BEGIN Material to process

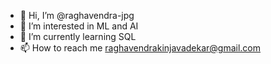 - 👋 Hi, I’m @raghavendra-jpg
- 👀 I’m interested in ML and AI
- 🌱 I’m currently learning SQL
- 📫 How to reach me raghavendrakinjavadekar@gmail.com

<!---
raghavendra-jpg/raghavendra-jpg is a ✨ special ✨ repository because its `README.md` (this file) appears on your GitHub profile.
You can click the Preview link to take a look at your changes.
--->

END Material to process

» **What you need to do**
What belongs in the answer is each line of the data that has the word "your".

» **Answer section**
raghavendra-jpg/raghavendra-jpg is a ✨ special ✨ repository because its `README.md` (this file) appears on your GitHub profile.
You can click the Preview link to take a look at your changes.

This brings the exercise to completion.